Section 145 of the GCL provides that a corporation may indemnify
any person who was or is a party or is threatened to be made a party to any threatened, pending or completed action, suit or proceeding,
whether civil, criminal, administrative or investigative, other than an action by or in the right of the corporation, by reason
of the fact that the person is or was a director, officer, employee or agent of the corporation or is or was serving at the corporation’s
request as a director, officer, employee or agent of another corporation, partnership, joint venture, trust or other enterprise,
against expenses, including attorneys’ fees, judgments, fines and amounts paid in settlement actually and reasonably incurred
by the person in connection with the action, suit or proceeding if the person acted in good faith and in a manner the person reasonably
believed to be in or not opposed to the best interests of the corporation, and, with respect to any criminal action or proceeding,
had no reasonable cause to believe the person’s conduct was unlawful.
The power to indemnify applies to actions brought by or in the
right of the corporation as well, but only to the extent of expenses, including attorneys’ fees but excluding judgments,
fines and amounts paid in settlement, actually and reasonably incurred by the person in connection with the defense or settlement
of the action or suit if the person acted in good faith and in a manner the person reasonably believed to be in or not opposed
to the best interests of the corporation and except that no indemnification shall be made in respect of any claim, issue or matter
as to which such person shall have been adjudged to be liable to the corporation unless and only to the extent that a court of
competent jurisdiction shall determine that such indemnity is proper.
Section 145(g) of the GCL provides that a corporation shall
have the power to purchase and maintain insurance on behalf of its officers, directors, employees and agents, against any liability
asserted against and incurred by such persons in any such capacity.
Section 102(b)(7) of the GCL provides that a corporation may
eliminate or limit the personal liability of a director to the corporation or its stockholders for monetary damages for breach
of fiduciary duty as a director, provided that such provision shall not eliminate or limit the liability of a director (i) for
any breach of the director’s duty of loyalty to the corporation or its stockholders, (ii) for acts or omissions not in good
faith or which involve intentional misconduct or a knowing violation of law, (iii) under Section 174 of the General Corporation
Law of the State of Delaware, or (iv) for any transaction from which the director derived an improper personal benefit.

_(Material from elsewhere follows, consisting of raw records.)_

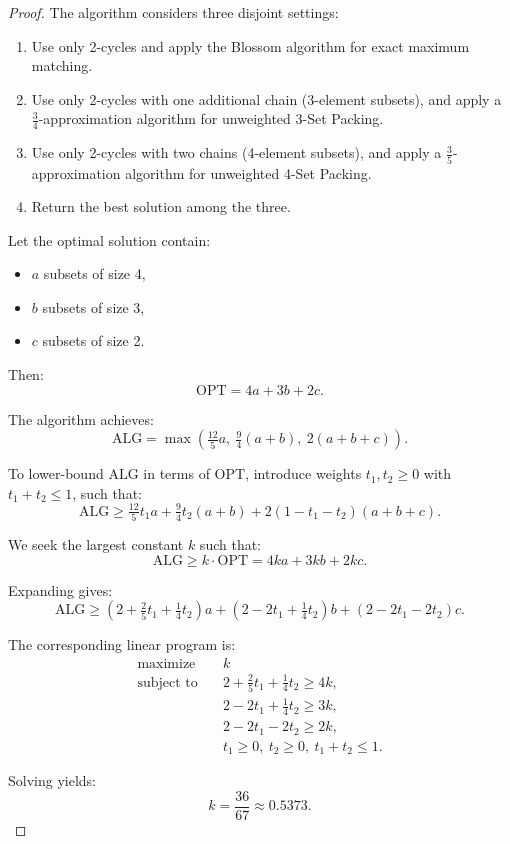 \begin{proof}
The algorithm considers three disjoint settings:
\begin{enumerate}
    \item Use only 2-cycles and apply the Blossom algorithm for exact maximum matching.
    \item Use only 2-cycles with one additional chain (3-element subsets), and apply a $\frac{3}{4}$-approximation algorithm for unweighted 3-Set Packing.
    \item Use only 2-cycles with two chains (4-element subsets), and apply a $\frac{3}{5}$-approximation algorithm for unweighted 4-Set Packing.
    \item Return the best solution among the three.
\end{enumerate}

Let the optimal solution contain:
\begin{itemize}
    \item $a$ subsets of size 4,
    \item $b$ subsets of size 3,
    \item $c$ subsets of size 2.
\end{itemize}
Then:
\[
\mathrm{OPT} = 4a + 3b + 2c.
\]

The algorithm achieves:
\[
\mathrm{ALG} = \max\left(\tfrac{12}{5} a,\ \tfrac{9}{4}(a + b),\ 2(a + b + c)\right).
\]

To lower-bound $\mathrm{ALG}$ in terms of $\mathrm{OPT}$, introduce weights $t_1, t_2 \ge 0$ with $t_1 + t_2 \le 1$, such that:
\[
\mathrm{ALG} \ge \tfrac{12}{5} t_1 a + \tfrac{9}{4} t_2 (a + b) + 2(1 - t_1 - t_2)(a + b + c).
\]

We seek the largest constant $k$ such that:
\[
\mathrm{ALG} \ge k \cdot \mathrm{OPT} = 4ka + 3kb + 2kc.
\]

Expanding gives:
\[
\mathrm{ALG} \ge \left(2 + \tfrac{2}{5} t_1 + \tfrac{1}{4} t_2\right) a
+ \left(2 - 2t_1 + \tfrac{1}{4} t_2\right) b
+ \left(2 - 2t_1 - 2t_2\right) c.
\]

The corresponding linear program is:
\[
\begin{aligned}
\text{maximize} \quad & k \\
\text{subject to} \quad
& 2 + \tfrac{2}{5} t_1 + \tfrac{1}{4} t_2 \ge 4k, \\
& 2 - 2t_1 + \tfrac{1}{4} t_2 \ge 3k, \\
& 2 - 2t_1 - 2t_2 \ge 2k, \\
& t_1 \ge 0,\ t_2 \ge 0,\ t_1 + t_2 \le 1.
\end{aligned}
\]

Solving yields:
\[
\boxed{k = \frac{36}{67} \approx 0.5373.}
\]
\end{proof}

No such
provision shall eliminate or limit the liability of a director for any act or omission occurring prior to the date when such provision
becomes effective.
Our Bylaws provide that we shall indemnify our directors and
officers to the fullest extent permitted by the laws of the State of Delaware or any other applicable law. As permitted by our
Bylaws, we have additionally entered into indemnification agreements with each of our non-employee directors that provide for indemnification
and expense advancement to the fullest extent permitted by the laws of the State of Delaware.
Our Bylaws provide that we may purchase and maintain insurance
policies on behalf of our directors and officers against specified liabilities for actions taken in their capacities as such, including
liabilities under the Securities Act. We have obtained directors and officers’ liability insurance to cover liabilities our
directors and officers may incur in connection with their services to the Registrant.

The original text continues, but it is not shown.